Hold-n-hope advocates believe that greater gains with stocks over investment grade bonds require nothing more than a commitment to accepting increased volatility. In other words, if you accept the occasional craziness of stock prices, then your rewards will be far more robust than lower yielding debt instruments.
But is that even accurate? In the 15-year period through 5/31/2015, stocks exhibited 4 times the amount of price vacillation (a.k.a. volatility) than bonds. Yet the S&P 500 SPDR Trust (SPY) provided annualized gains of 4.5% and the iShares Aggregate Bond Index (AGG) produced annualized returns of 5.4% in the same time frame. At least during the bulk of the current century, one’s willingness to endure wacky stock price changes did not lead to enhanced results.
The facts become even more revealing when one examines them in dollar terms. An investor who placed $250,000 in SPY on 6/1/2000 found the investment growing to $483,000 by 5/31/2015. He did not sleep particularly well during the dot-com bust, financial collapse or the euro-zone crisis, but he made progress with his account. Meanwhile, an investor who placed $250,000 in AGG on 6/1/2000 witnessed her investment growing to $550,000 by 5/31/2015. Her world never felt like it was coming to an end; she slept like a beloved house cat on a warm blanket.
Risk represents the possibility of loss. Risk is not synonymous with price volatility, even though erratic price shifts do lead to a greater likelihood of losing money. It follows that many trumpet the idea that if you hold stocks long enough, you cannot lose money, let alone lose out to bond assets. Keep in mind, however, there are circumstances when stocks have struggled to break even over 65 years, 30 years as well as 15 years.
Additionally, there are no guarantees that one will achieve a positive inflation-adjusted outcome over any time period. On the contrary. History suggests that when one pays an inordinate amount for the privilege of stock ownership, he/she would be fortunate to be “made whole” over 3, 5, 7 and 10 year periods. By nearly every measure of stock valuation, investors are already paying an inordinate amount for stocks. This alone implies that one might be setting himself/herself up for poor returns over the short- and intermediate-term.

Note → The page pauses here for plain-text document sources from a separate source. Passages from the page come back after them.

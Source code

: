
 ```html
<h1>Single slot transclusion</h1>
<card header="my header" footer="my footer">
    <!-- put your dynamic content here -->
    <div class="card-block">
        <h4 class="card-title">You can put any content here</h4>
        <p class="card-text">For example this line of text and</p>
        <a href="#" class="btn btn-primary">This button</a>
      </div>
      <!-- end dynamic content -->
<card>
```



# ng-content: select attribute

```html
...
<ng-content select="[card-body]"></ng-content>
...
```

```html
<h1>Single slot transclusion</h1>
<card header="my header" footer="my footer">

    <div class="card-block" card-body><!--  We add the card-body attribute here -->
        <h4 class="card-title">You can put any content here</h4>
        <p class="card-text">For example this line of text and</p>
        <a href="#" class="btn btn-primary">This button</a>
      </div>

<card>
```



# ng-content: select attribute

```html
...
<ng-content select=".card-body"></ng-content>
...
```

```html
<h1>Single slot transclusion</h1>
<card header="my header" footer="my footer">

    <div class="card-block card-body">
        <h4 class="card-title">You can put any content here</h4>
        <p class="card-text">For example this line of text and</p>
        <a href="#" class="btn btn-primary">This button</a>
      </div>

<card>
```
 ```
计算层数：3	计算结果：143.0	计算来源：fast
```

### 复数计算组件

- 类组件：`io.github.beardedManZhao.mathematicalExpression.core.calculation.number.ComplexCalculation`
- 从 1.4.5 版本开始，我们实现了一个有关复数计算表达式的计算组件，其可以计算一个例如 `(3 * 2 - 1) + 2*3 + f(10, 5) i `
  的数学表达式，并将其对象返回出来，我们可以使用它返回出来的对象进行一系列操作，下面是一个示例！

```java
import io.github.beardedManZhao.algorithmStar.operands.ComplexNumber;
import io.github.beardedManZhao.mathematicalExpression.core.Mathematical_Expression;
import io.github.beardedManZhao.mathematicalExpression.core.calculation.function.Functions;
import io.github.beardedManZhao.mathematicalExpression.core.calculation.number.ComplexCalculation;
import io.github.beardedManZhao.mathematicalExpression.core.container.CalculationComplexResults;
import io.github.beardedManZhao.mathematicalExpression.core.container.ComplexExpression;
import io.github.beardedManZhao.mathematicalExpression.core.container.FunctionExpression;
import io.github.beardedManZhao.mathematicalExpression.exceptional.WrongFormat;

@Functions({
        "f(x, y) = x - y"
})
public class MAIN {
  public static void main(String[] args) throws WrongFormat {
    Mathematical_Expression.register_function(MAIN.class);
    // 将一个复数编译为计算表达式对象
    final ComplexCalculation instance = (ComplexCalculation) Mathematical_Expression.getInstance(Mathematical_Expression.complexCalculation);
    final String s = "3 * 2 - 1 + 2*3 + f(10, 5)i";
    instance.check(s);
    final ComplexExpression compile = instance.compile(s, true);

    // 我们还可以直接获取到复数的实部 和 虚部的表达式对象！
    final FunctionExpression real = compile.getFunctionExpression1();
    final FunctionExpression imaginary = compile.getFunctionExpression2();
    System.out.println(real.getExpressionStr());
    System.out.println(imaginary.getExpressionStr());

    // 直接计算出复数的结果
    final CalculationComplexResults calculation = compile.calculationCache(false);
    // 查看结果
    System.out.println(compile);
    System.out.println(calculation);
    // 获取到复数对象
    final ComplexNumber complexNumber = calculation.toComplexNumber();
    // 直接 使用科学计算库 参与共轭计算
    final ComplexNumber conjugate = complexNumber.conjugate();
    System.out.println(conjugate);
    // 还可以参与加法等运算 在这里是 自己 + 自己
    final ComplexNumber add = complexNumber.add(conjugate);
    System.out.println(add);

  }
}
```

Let’s revisit the mistake that scores of investors made in June of 2000. They purchased stocks when price-to-earnings (P/E) and price-to-sales (P/S) ratios were higher than they had ever been beforehand. The result? An exceptionally rocky ride that produced little in the way of gain, and that’s if one had the fortitude to hold through thin and thick. Today, the P/E and P/S ratios for the median U.S. stock are higher than they were in June of 2000. So, then, what’s the probable result for buy-n-holders over the next 3, 5, 7 and 10 years? Even 15 years may be discouraging for those who pay today’s premium for ownership privileges.
Granted, today’s 10-year yield is 2.38%. In June of 2000? 5.28%. The likelihood that bonds will outperform stocks over the next 15 years may be pretty darn slim. Over 10 years, however? With less risk of loss? Less volatility? In a buy-n-holder’s world, 2.4% on the 10-year may not be so ugly.